## Problem statement
Check every line of the entries below for "documentclass", and copy the lines that have it.

## Recorded information

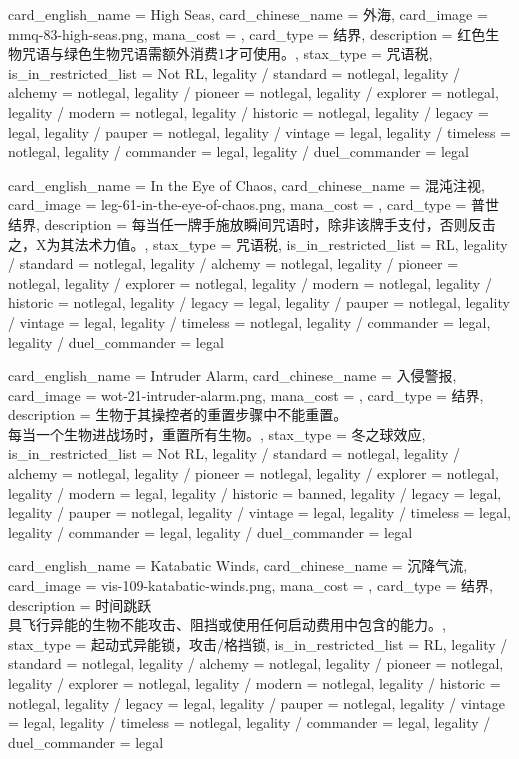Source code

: \documentclass[lang = cn, color = black, 10pt]{AllThatStax}
\begin{document}
\card
{
	card_english_name = {High Seas},
	card_chinese_name = {外海},
	card_image = mmq-83-high-seas.png,
	mana_cost = ,
	card_type = 结界,
	description = {红色生物咒语与绿色生物咒语需额外消费1才可使用。},
	stax_type = 咒语税,
	is_in_restricted_list = Not RL,
	legality / standard = notlegal,
	legality / alchemy = notlegal,
	legality / pioneer = notlegal,
	legality / explorer = notlegal,
	legality / modern = notlegal,
	legality / historic = notlegal,
	legality / legacy = legal,
	legality / pauper = notlegal,
	legality / vintage = legal,
	legality / timeless = notlegal,
	legality / commander = legal,
	legality / duel_commander = legal
}

\card
{
	card_english_name = {In the Eye of Chaos},
	card_chinese_name = {混沌注视},
	card_image = leg-61-in-the-eye-of-chaos.png,
	mana_cost = ,
	card_type = 普世结界,
	description = {每当任一牌手施放瞬间咒语时，除非该牌手支付，否则反击之，X为其法术力值。},
	stax_type = 咒语税,
	is_in_restricted_list = RL,
	legality / standard = notlegal,
	legality / alchemy = notlegal,
	legality / pioneer = notlegal,
	legality / explorer = notlegal,
	legality / modern = notlegal,
	legality / historic = notlegal,
	legality / legacy = legal,
	legality / pauper = notlegal,
	legality / vintage = legal,
	legality / timeless = notlegal,
	legality / commander = legal,
	legality / duel_commander = legal
}

\card
{
	card_english_name = {Intruder Alarm},
	card_chinese_name = {入侵警报},
	card_image = wot-21-intruder-alarm.png,
	mana_cost = ,
	card_type = 结界,
	description = {生物于其操控者的重置步骤中不能重置。\\
每当一个生物进战场时，重置所有生物。},
	stax_type = 冬之球效应,
	is_in_restricted_list = Not RL,
	legality / standard = notlegal,
	legality / alchemy = notlegal,
	legality / pioneer = notlegal,
	legality / explorer = notlegal,
	legality / modern = legal,
	legality / historic = banned,
	legality / legacy = legal,
	legality / pauper = notlegal,
	legality / vintage = legal,
	legality / timeless = legal,
	legality / commander = legal,
	legality / duel_commander = legal
}

\card
{
	card_english_name = {Katabatic Winds},
	card_chinese_name = {沉降气流},
	card_image = vis-109-katabatic-winds.png,
	mana_cost = ,
	card_type = 结界,
	description = {时间跳跃\\
具飞行异能的生物不能攻击、阻挡或使用任何启动费用中包含的能力。},
	stax_type = 起动式异能锁，攻击/格挡锁,
	is_in_restricted_list = RL,
	legality / standard = notlegal,
	legality / alchemy = notlegal,
	legality / pioneer = notlegal,
	legality / explorer = notlegal,
	legality / modern = notlegal,
	legality / historic = notlegal,
	legality / legacy = legal,
	legality / pauper = notlegal,
	legality / vintage = legal,
	legality / timeless = notlegal,
	legality / commander = legal,
	legality / duel_commander = legal
}
\end{document}
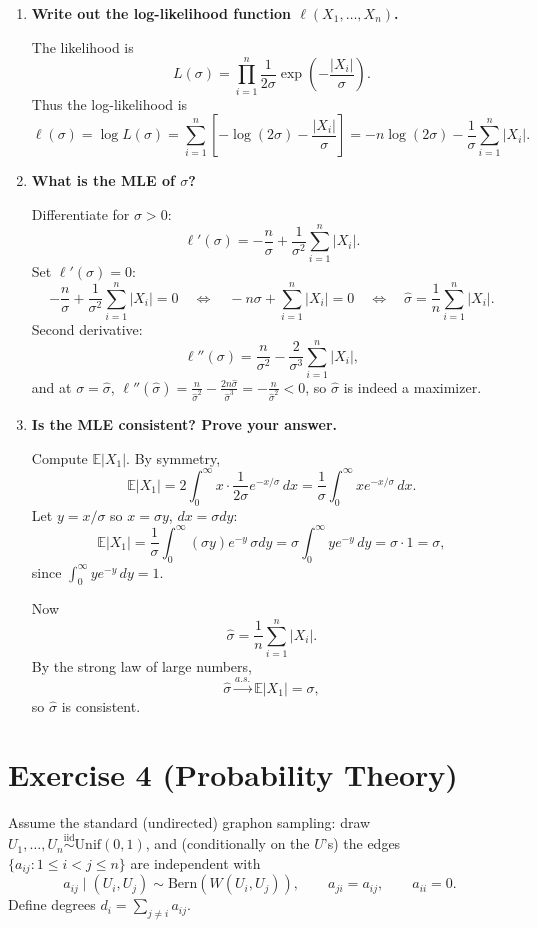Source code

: \documentclass[11pt]{article}
\newcommand{\E}{\mathbb{E}}
\newcommand{\iid}{\stackrel{\mathrm{iid}}{\sim}}
\newcommand{\Unif}{\mathrm{Unif}}
\newcommand{\Bern}{\mathrm{Bern}}
\begin{document}
\begin{enumerate}[label=(\alph*)]
\item \textbf{Write out the log-likelihood function $\ell(X_1,\dots,X_n)$.}

The likelihood is
\[
L(\sigma)=\prod_{i=1}^n \frac{1}{2\sigma}\exp\!\left(-\frac{|X_i|}{\sigma}\right).
\]
Thus the log-likelihood is
\[
\ell(\sigma)=\log L(\sigma)
= \sum_{i=1}^n\left[-\log(2\sigma)-\frac{|X_i|}{\sigma}\right]
= -n\log(2\sigma)-\frac{1}{\sigma}\sum_{i=1}^n |X_i|.
\]

\item \textbf{What is the MLE of $\sigma$?}

Differentiate for $\sigma>0$:
\[
\ell'(\sigma)= -\frac{n}{\sigma}+\frac{1}{\sigma^2}\sum_{i=1}^n |X_i|.
\]
Set $\ell'(\sigma)=0$:
\[
-\frac{n}{\sigma}+\frac{1}{\sigma^2}\sum_{i=1}^n |X_i|=0
\quad\Longleftrightarrow\quad
-n\sigma+\sum_{i=1}^n|X_i|=0
\quad\Longleftrightarrow\quad
\hat\sigma=\frac1n\sum_{i=1}^n |X_i|.
\]
Second derivative:
\[
\ell''(\sigma)=\frac{n}{\sigma^2}-\frac{2}{\sigma^3}\sum_{i=1}^n |X_i|,
\]
and at $\sigma=\hat\sigma$, $\ell''(\hat\sigma)=\frac{n}{\hat\sigma^2}-\frac{2n\hat\sigma}{\hat\sigma^3}=-\frac{n}{\hat\sigma^2}<0$, so $\hat\sigma$ is indeed a maximizer.

\item \textbf{Is the MLE consistent? Prove your answer.}

Compute $\E|X_1|$. By symmetry,
\[
\E|X_1|
=2\int_0^\infty x\cdot \frac{1}{2\sigma}e^{-x/\sigma}\,dx
=\frac{1}{\sigma}\int_0^\infty x e^{-x/\sigma}\,dx.
\]
Let $y=x/\sigma$ so $x=\sigma y$, $dx=\sigma dy$:
\[
\E|X_1|
=\frac{1}{\sigma}\int_0^\infty (\sigma y)e^{-y}\,\sigma dy
=\sigma\int_0^\infty y e^{-y}\,dy
=\sigma\cdot 1
=\sigma,
\]
since $\int_0^\infty y e^{-y}\,dy=1$.

Now
\[
\hat\sigma=\frac{1}{n}\sum_{i=1}^n |X_i|.
\]
By the strong law of large numbers,
\[
\hat\sigma \xrightarrow{a.s.} \E|X_1|=\sigma,
\]
so $\hat\sigma$ is consistent.
\end{enumerate}

\section*{Exercise 4 (Probability Theory)}

Assume the standard (undirected) graphon sampling: draw $U_1,\dots,U_n \iid \Unif(0,1)$, and (conditionally on the $U$'s) the edges $\{a_{ij}:1\le i<j\le n\}$ are independent with
\[
a_{ij}\mid (U_i,U_j)\sim \Bern(W(U_i,U_j)),\qquad a_{ji}=a_{ij},\qquad a_{ii}=0.
\]
Define degrees $d_i=\sum_{j\ne i} a_{ij}$.
\end{document}
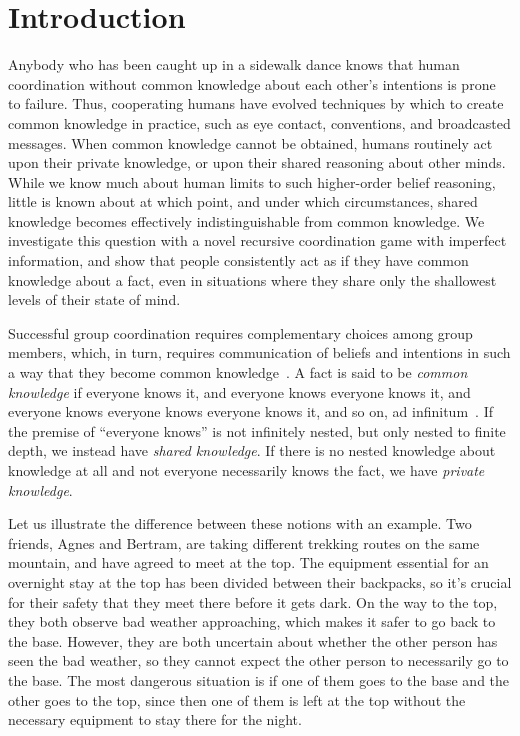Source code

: \documentclass[twocolumn,a4paper,superscriptaddress,nofootinbib]{revtex4}
\begin{document}
\section{Introduction}
Anybody who has been caught up in a sidewalk dance knows that human coordination without common knowledge about each other's intentions is prone to failure. Thus, cooperating humans have evolved techniques by which to create common knowledge in practice, such as eye contact, conventions, and broadcasted messages. When common knowledge cannot be obtained, humans routinely act upon their private knowledge, or upon their shared reasoning about other minds. While we know much about human limits to such higher-order belief reasoning, little is known about at which point, and under which circumstances, shared knowledge becomes effectively indistinguishable from common knowledge. We investigate this question with a novel recursive coordination game with imperfect information, and show that people consistently act as if they have common knowledge about a fact, even in situations where they share only the shallowest levels of their state of mind. 

Successful group coordination requires complementary choices among group members, which, in turn, requires communication of beliefs and intentions in such a way that they become common knowledge~\citep{fagin1995reasoning}. A fact is said to be \textit{common knowledge} if everyone knows it, and everyone knows everyone knows it, and everyone knows everyone knows everyone knows it, and so on, ad infinitum~\citep{lewis1969convention, clark1981definite, schelling1980strategy, aumann1976agreeing}. If the premise of ``everyone knows'' is not infinitely nested, but only nested to finite depth, we instead have \emph{shared knowledge}. If there is no nested knowledge about knowledge at all and not everyone necessarily knows the fact, we have \emph{private knowledge}.

Let us illustrate the difference between these notions with an example. Two friends, Agnes and Bertram, are taking different trekking routes on the same mountain, and have agreed to meet at the top. 
The equipment essential for an overnight stay at the top has been divided between their backpacks, so it's crucial for their safety that they meet there before it gets dark. 
On the way to the top, they both observe bad weather approaching, which makes it safer to go back to the base. However, they are both uncertain about whether the other person has seen the bad weather, so they cannot expect the other person to necessarily go to the base. The most dangerous situation is if one of them goes to the base and the other goes to the top, since then one of them is left at the top without the necessary equipment to stay there for the night. 
\end{document}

## Your response
: \documentclass[lang = cn, color = black, 10pt]{AllThatStax}
: \documentclass[11pt]{article}
: \documentclass[twocolumn,a4paper,superscriptaddress,nofootinbib]{revtex4}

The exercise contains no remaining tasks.